German cable picture clearing up
Surprise KDG-Orion deal seen as major step for marketAn $870 million deal inked Thursday by Germany's No. 1 cable company, Kabel Deutschland (KDG), and No. 3 cabler Orion Cable could mark a breakthrough in the consolidation of the world's second-largest cable television market.
The multifaceted deal will see KDG purchase 1.2 million of Orion's German cable subscribers for €585 million ($821 million) while Orion will pay Kabel Deutschland €38 million ($53 million) for KDG's 18% stake in regional cable group Primacom AG.
In addition, KDG has agreed to withdraw its take-over bid for Primacom, leaving Orion — which, following Thursday's deal — controls 42.3% of Primacom, as the sole bidder.
The surprise deal comes after months of fierce fighting over Primacom. Both companies saw the group as key to turning the German cable TV market from a money pit into a cash cow.
Now, in one elegant maneuver, both companies could come out winners, giving Germany a major push forward on the path from being a jungle of small cable players to a consolidated, and profitable, cable nation.
With 18 million cable households, Germany is a potentially huge market. But since monopolist Deutsche Telekom sold off its cable assets in the late 1990s, companies moving into the sector have seen nothing but red ink. Early investors such as Garry Klesch or Callahan Associates piled up losses or went bankrupt with their German cable holdings.
Slowly, things are starting to change. KDG, the market leader with 9 million cable homes in Germany, boosted sales by 19% to €290 million ($403 million) in the first quarter of 2007-08 and slashed losses by 67% to just €4.3 million ($6 million).
KDG chief executive Adrian von Hammerstein attributes the turnaround to the explosion of KDG's triple-play business — customers taking Internet and phone services along with the company's TV offerings via cable.
Therein, however, lies the problem. Despite consolidation, hundreds of small cable providers still control the key "last mile" to customer homes. Without these last-mile providers, the big cable companies are stuck.
Since the last-mile networks tend to be old and analog, they can't be used for triple play.
Of the 9 million households it currently serves, KDG controls the last-mile networks to only one-third.
"KDG and other players need to increase the number of last-mile networks. Without them, there is no chance of making its triple-play strategy work," an international investment banker familiar with the German cable market said.
Which is why Primacom is such a prize. The bulk of its 1.5 million subscribers are last-mile, triple-play ready.
With Thursday's deal, KDG goes from 9 million to 10.2 million subscribers and Orion, assuming it succeeds in buying Primacom, will increase its subscriber base from 4.7 million to 5 million.
But both companies will rank about even when it comes to those lucrative last-mile customers, with KDG handling just over 4 million and Orion close to 5 million.
There is just one thing in the way of a full-scale consolidation, with its accompanying profit surge: Germany's small-time operators, those last-mile companies, some of which serve just 5,000 homes.
Many small-time operators are now merging in a bid to resist the big players.
"Consolidation with the small cablers is slow and not necessarily in favor of the big companies," said Heinz Peter Labonte, a small cable network operator and president of FRK, a union that represents last-mile operators. "I used to serve 5,000 households.

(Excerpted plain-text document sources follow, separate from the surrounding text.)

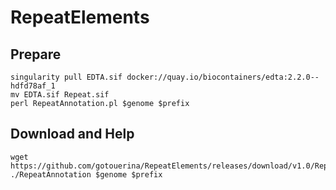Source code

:# RepeatElements

##     Prepare
    singularity pull EDTA.sif docker://quay.io/biocontainers/edta:2.2.0--hdfd78af_1
    mv EDTA.sif Repeat.sif
    perl RepeatAnnotation.pl $genome $prefix

##    Download and Help
    wget https://github.com/gotouerina/RepeatElements/releases/download/v1.0/RepeatAnnotation
    ./RepeatAnnotation $genome $prefix
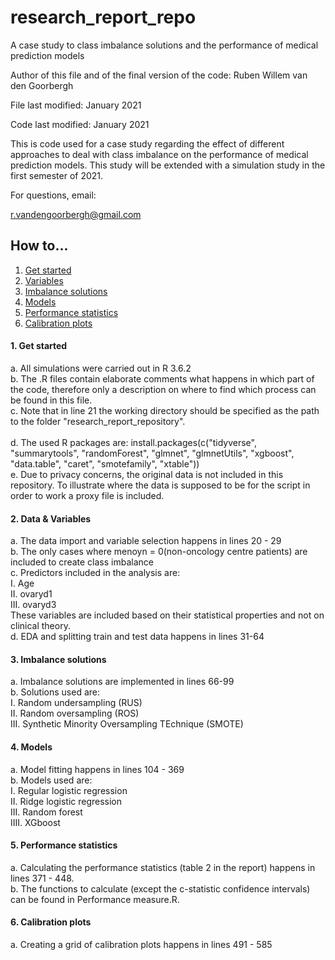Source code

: # research_report_repo
 A case study to class imbalance solutions and the performance of medical prediction models

Author of this file and of the final version of the code: Ruben Willem van den Goorbergh

File last modified: January 2021

Code last modified: January 2021

This is code used for a case study regarding the effect of different approaches to deal with class imbalance on the performance of medical prediction models. This study will be extended with a simulation study in the first semester of 2021.

For questions, email:

r.vandengoorbergh@gmail.com

## How to...
1. [Get started](#start)
2. [Variables](#variables)
3. [Imbalance solutions](#imbalance)
4. [Models](#models)
5. [Performance statistics](#performance)
6. [Calibration plots](#calibration)

#### 1. Get started <a name="start"></a>
 a. All simulations were carried out in R 3.6.2<br /> 
 b. The .R files contain elaborate comments what happens in which part of the code, therefore only a description on where to find which process can be found in this file. <br />
 c. Note that in line 21 the working directory should be specified as the path to the folder "research_report_repository".<br />  
 d. The used R packages are: install.packages(c("tidyverse", "summarytools", "randomForest", "glmnet", "glmnetUtils", "xgboost", "data.table", "caret", "smotefamily", "xtable")) <br /> 
 e. Due to privacy concerns, the original data is not included in this repository. To illustrate where the data is supposed to be for the script in order to work  a proxy file is included. 

#### 2. Data & Variables <a name="variables"></a>
a. The data import and variable selection happens in lines 20 - 29<br />
b. The only cases where menoyn = 0(non-oncology centre patients) are included to create class imbalance<br />
c. Predictors included in the analysis are:<br />
   I. Age<br />
   II. ovaryd1<br />
   III. ovaryd3<br />
 These variables are included based on their statistical properties and not on clinical theory.<br /> 
 d. EDA and splitting train and test data happens in lines 31-64

 #### 3. Imbalance solutions <a name="imbalance"></a>
 a. Imbalance solutions are implemented in lines 66-99<br />
 b. Solutions used are:<br />
   I. Random undersampling (RUS)<br />
   II. Random oversampling (ROS)<br />
   III. Synthetic Minority Oversampling TEchnique (SMOTE)
 
 #### 4. Models <a name="models"></a>
 a. Model fitting happens in lines 104 - 369<br />
 b. Models used are:<br />
   I. Regular logistic regression<br />
   II. Ridge logistic regression<br />
   III. Random forest<br />
   IIII. XGboost
 
 #### 5. Performance statistics <a name="performance"></a>
 a. Calculating the performance statistics (table 2 in the report) happens in lines 371 - 448.<br />
 b. The functions to calculate (except the c-statistic confidence intervals) can be found in Performance measure.R.
 
 #### 6. Calibration plots <a name="calibration"></a>
 a. Creating a grid of calibration plots happens in lines 491 - 585
 

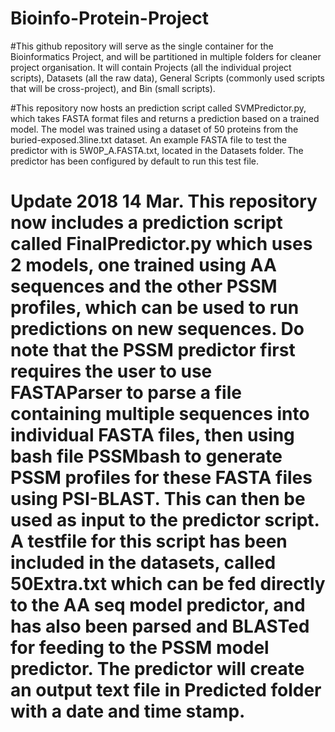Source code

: # Bioinfo-Protein-Project

#This github repository will serve as the single container for the Bioinformatics Project, and will be partitioned in multiple folders for cleaner project organisation. It will contain Projects (all the individual project scripts), Datasets (all the raw data), General Scripts (commonly used scripts that will be cross-project), and Bin (small scripts). 

#This repository now hosts an prediction script called SVMPredictor.py, which takes FASTA format files and returns a prediction based on a trained model. The model was trained using a dataset of 50 proteins from the buried-exposed.3line.txt dataset. An example FASTA file to test the predictor with is 5W0P_A.FASTA.txt, located in the Datasets folder. The predictor has been configured by default to run this test file.

# Update 2018 14 Mar. This repository now includes a prediction script called FinalPredictor.py which uses 2 models, one trained using AA sequences and the other PSSM profiles, which can be used to run predictions on new sequences. Do note that the PSSM predictor first requires the user to use FASTAParser to parse a file containing multiple sequences into individual FASTA files, then using bash file PSSMbash to generate PSSM profiles for these FASTA files using PSI-BLAST. This can then be used as input to the predictor script. A testfile for this script has been included in the datasets, called 50Extra.txt which can be fed directly to the AA seq model predictor, and has also been parsed and BLASTed for feeding to the PSSM model predictor. The predictor will create an output text file in Predicted folder with a date and time stamp.

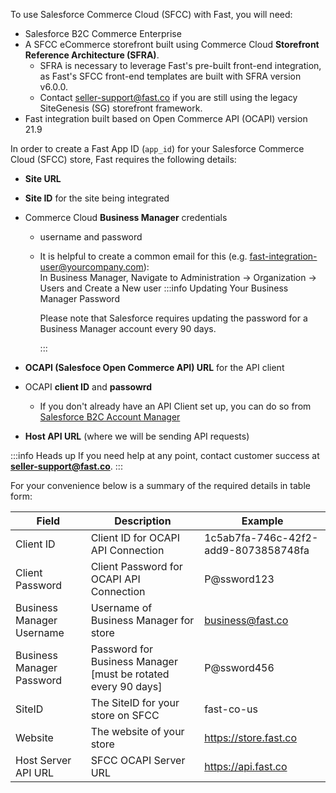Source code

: To use Salesforce Commerce Cloud (SFCC) with Fast, you will need:

- Salesforce B2C Commerce Enterprise
- A SFCC eCommerce storefront built using Commerce Cloud **Storefront Reference Architecture (SFRA)**.
  - SFRA is necessary to leverage Fast's pre-built front-end integration, as Fast's SFCC front-end templates are built with SFRA version v6.0.0.
  - Contact [seller-support@fast.co](mailto:seller-support@fast.co) if you are still using the legacy SiteGenesis (SG) storefront framework.
- Fast integration built based on Open Commerce API (OCAPI) version 21.9

In order to create a Fast App ID (`app_id`) for your Salesforce Commerce Cloud (SFCC) store, Fast requires the following details:

- **Site URL**
- **Site ID** for the site being integrated
- Commerce Cloud **Business Manager** credentials

  - username and password
  - It is helpful to create a common email for this (e.g. fast-integration-user@yourcompany.com): <br/>
    In Business Manager, Navigate to Administration → Organization → Users and Create a New user
    :::info Updating Your Business Manager Password

    Please note that Salesforce requires updating the password for a Business Manager account every 90 days.

    :::

- **OCAPI (Salesfoce Open Commerce API) URL** for the API client
- OCAPI **client ID** and **passowrd**
  - If you don't already have an API Client set up, you can do so from [Salesforce B2C Account Manager](https://account.demandware.com/)
- **Host API URL** (where we will be sending API requests)

:::info Heads up
If you need help at any point, contact customer success at [**seller-support@fast.co**](mailto:seller-support@fast.co).
:::

For your convenience below is a summary of the required details in table form:

| Field                     | Description                                                   | Example                              |
| ------------------------- | ------------------------------------------------------------- | ------------------------------------ |
| Client ID                 | Client ID for OCAPI API Connection                            | 1c5ab7fa-746c-42f2-add9-8073858748fa |
| Client Password           | Client Password for OCAPI API Connection                      | P@ssword123                          |
| Business Manager Username | Username of Business Manager for store                        | business@fast.co                     |
| Business Manager Password | Password for Business Manager [must be rotated every 90 days] | P@ssword456                          |
| SiteID                    | The SiteID for your store on SFCC                             | fast-co-us                           |
| Website                   | The website of your store                                     | https://store.fast.co                |
| Host Server API URL       | SFCC OCAPI Server URL                                         | https://api.fast.co                  |
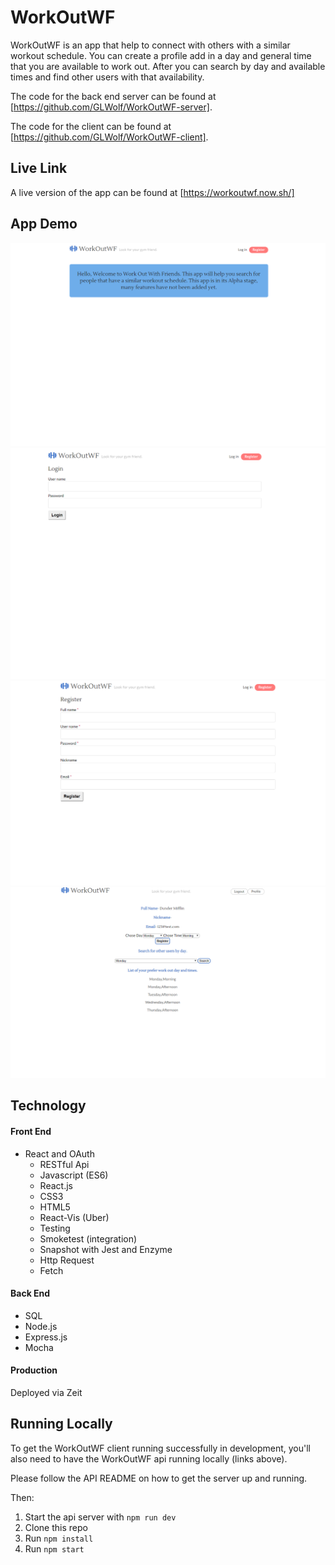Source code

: # WorkOutWF
WorkOutWF is an app that help to connect with others with a similar workout schedule. You can create a profile add in a day and general time that you are available to work out. After you can search by day and available times and find other users with that availability.

The code for the back end server can be found at 
[https://github.com/GLWolf/WorkOutWF-server].

The code for the client can be found at 
[https://github.com/GLWolf/WorkOutWF-client].


## Live Link
A live version of the app can be found at [https://workoutwf.now.sh/]
 
## App Demo

![landing](img/snap7.PNG)
![login](img/snap8.PNG)
![register](img/snap9.PNG)
![profile](img/snap10.PNG)

## Technology

#### Front End

* React and OAuth
  * RESTful Api
  * Javascript (ES6)
  * React.js 
  * CSS3
  * HTML5
  * React-Vis (Uber)
  * Testing
  * Smoketest (integration)
  * Snapshot with Jest and Enzyme
  * Http Request
  * Fetch


#### Back End

  * SQL
  * Node.js
  * Express.js
  * Mocha



#### Production

Deployed via Zeit

## Running Locally

To get the WorkOutWF client running successfully in development, you'll also need to have the WorkOutWF api running locally (links above).  

Please follow the API README on how to get the server up and running.

Then:

1) Start the api server with `npm run dev`
2) Clone this repo
3) Run `npm install`
4) Run `npm start`


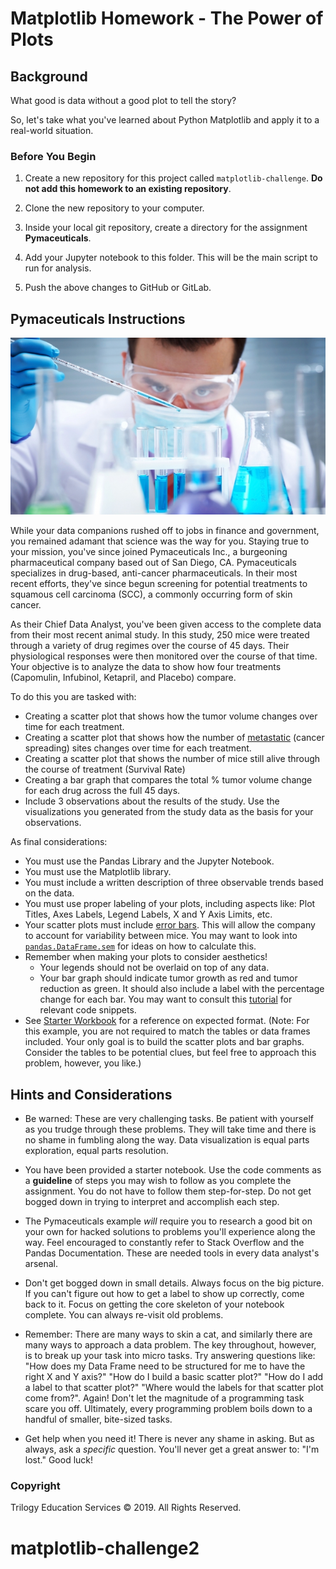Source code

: # Matplotlib Homework - The Power of Plots

## Background

What good is data without a good plot to tell the story?

So, let's take what you've learned about Python Matplotlib and apply it to a real-world situation.

### Before You Begin

1. Create a new repository for this project called `matplotlib-challenge`. **Do not add this homework to an existing repository**.

2. Clone the new repository to your computer.

3. Inside your local git repository, create a directory for the assignment **Pymaceuticals**.

4. Add your Jupyter notebook to this folder. This will be the main script to run for analysis.

5. Push the above changes to GitHub or GitLab.

## Pymaceuticals Instructions

![Laboratory](Images/Laboratory.jpg)

While your data companions rushed off to jobs in finance and government, you remained adamant that science was the way for you. Staying true to your mission, you've since joined Pymaceuticals Inc., a burgeoning pharmaceutical company based out of San Diego, CA. Pymaceuticals specializes in drug-based, anti-cancer pharmaceuticals. In their most recent efforts, they've since begun screening for potential treatments to squamous cell carcinoma (SCC), a commonly occurring form of skin cancer.

As their Chief Data Analyst, you've been given access to the complete data from their most recent animal study. In this study, 250 mice were treated through a variety of drug regimes over the course of 45 days. Their physiological responses were then monitored over the course of that time. Your objective is to analyze the data to show how four treatments (Capomulin, Infubinol, Ketapril, and Placebo) compare.

To do this you are tasked with:

* Creating a scatter plot that shows how the tumor volume changes over time for each treatment.
* Creating a scatter plot that shows how the number of [metastatic](https://en.wikipedia.org/wiki/Metastasis) (cancer spreading) sites changes over time for each treatment.
* Creating a scatter plot that shows the number of mice still alive through the course of treatment (Survival Rate)
* Creating a bar graph that compares the total % tumor volume change for each drug across the full 45 days.
* Include 3 observations about the results of the study. Use the visualizations you generated from the study data as the basis for your observations.

As final considerations:

* You must use the Pandas Library and the Jupyter Notebook.
* You must use the Matplotlib library.
* You must include a written description of three observable trends based on the data.
* You must use proper labeling of your plots, including aspects like: Plot Titles, Axes Labels, Legend Labels, X and Y Axis Limits, etc.
* Your scatter plots must include [error bars](https://en.wikipedia.org/wiki/Error_bar). This will allow the company to account for variability between mice. You may want to look into [`pandas.DataFrame.sem`](http://pandas.pydata.org/pandas-docs/stable/generated/pandas.DataFrame.sem.html) for ideas on how to calculate this.
* Remember when making your plots to consider aesthetics!
  * Your legends should not be overlaid on top of any data.
  * Your bar graph should indicate tumor growth as red and tumor reduction as green.
    It should also include a label with the percentage change for each bar. You may want to consult this [tutorial](http://composition.al/blog/2015/11/29/a-better-way-to-add-labels-to-bar-charts-with-matplotlib/) for relevant code snippets.
* See [Starter Workbook](Pymaceuticals/pymaceuticals_starter.ipynb) for a reference on expected format. (Note: For this example, you are not required to match the tables or data frames included. Your only goal is to build the scatter plots and bar graphs. Consider the tables to be potential clues, but feel free to approach this problem, however, you like.)

## Hints and Considerations

* Be warned: These are very challenging tasks. Be patient with yourself as you trudge through these problems. They will take time and there is no shame in fumbling along the way. Data visualization is equal parts exploration, equal parts resolution.

* You have been provided a starter notebook. Use the code comments as a **guideline** of steps you may wish to follow as you complete the assignment. You do not have to follow them step-for-step. Do not get bogged down in trying to interpret and accomplish each step.

* The Pymaceuticals example _will_ require you to research a good bit on your own for hacked solutions to problems you'll experience along the way. Feel encouraged to constantly refer to Stack Overflow and the Pandas Documentation. These are needed tools in every data analyst's arsenal.

* Don't get bogged down in small details. Always focus on the big picture. If you can't figure out how to get a label to show up correctly, come back to it. Focus on getting the core skeleton of your notebook complete. You can always re-visit old problems.

* Remember: There are many ways to skin a cat, and similarly there are many ways to approach a data problem. The key throughout, however, is to break up your task into micro tasks. Try answering questions like: "How does my Data Frame need to be structured for me to have the right X and Y axis?" "How do I build a basic scatter plot?" "How do I add a label to that scatter plot?" "Where would the labels for that scatter plot come from?". Again! Don't let the magnitude of a programming task scare you off. Ultimately, every programming problem boils down to a handful of smaller, bite-sized tasks.

* Get help when you need it! There is never any shame in asking. But as always, ask a _specific_ question. You'll never get a great answer to: "I'm lost." Good luck!

### Copyright

Trilogy Education Services © 2019. All Rights Reserved.
# matplotlib-challenge2
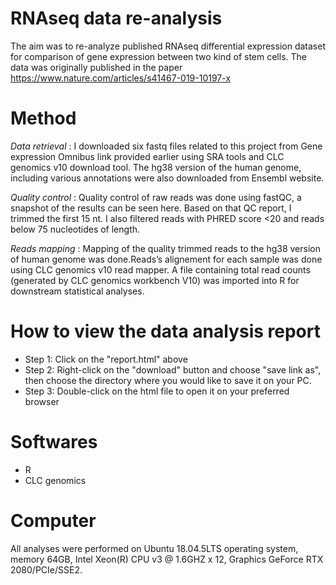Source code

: # RNAseq data re-analysis
The aim was to re-analyze published RNAseq differential expression dataset for comparison of gene expression between two kind of stem cells. 
The data was originally published in the paper https://www.nature.com/articles/s41467-019-10197-x

# Method
*Data retrieval* : I downloaded six fastq files related to this project from Gene expression Omnibus link provided earlier using SRA tools and CLC genomics v10 download tool. The hg38 version of the human genome, including various annotations were also downloaded from Ensembl website.

*Quality control* : Quality control of raw reads was done using fastQC, a snapshot of the results can be seen here. Based on that QC report, I trimmed the first 15 nt. I also filtered reads with PHRED score <20 and reads below 75 nucleotides of length.

*Reads mapping* : Mapping of the quality trimmed reads to the hg38 version of human genome was done.Reads’s alignement for each sample was done using CLC genomics v10 read mapper.  A file containing total read counts (generated by CLC genomics workbench V10) was imported into R for downstream statistical analyses.  

# How to view the data analysis report
- Step 1: Click on the "report.html" above
- Step 2: Right-click on the "download" button and choose "save link as", then choose the directory where you would like to save it on your PC. 
- Step 3: Double-click on the html file to open it on your preferred browser

# Softwares
- R 
- CLC genomics 

# Computer
All analyses were performed on Ubuntu 18.04.5LTS operating system, memory 64GB, Intel Xeon(R) CPU v3 @ 1.6GHZ x 12, Graphics GeForce RTX 2080/PCIe/SSE2.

Today, it's 17,000, and I know companies that have had similar growth over the last years," Labonte said.
But, most analysts agree, Germany's small-time cablers are just delaying the inevitable: a takeover by one of the major companies. With no access to big capital, the small operators can't afford to upgrade their networks to carry triple-play services.
How long this ongoing cable market consolidation will continue is still anyone's guess. Tightening worldwide credit markets could hamper the giants as they move to gobble up the remaining independent networks.
But as the KDG-Orion deal makes clear, Germany's cable industry is starting to look like a real business.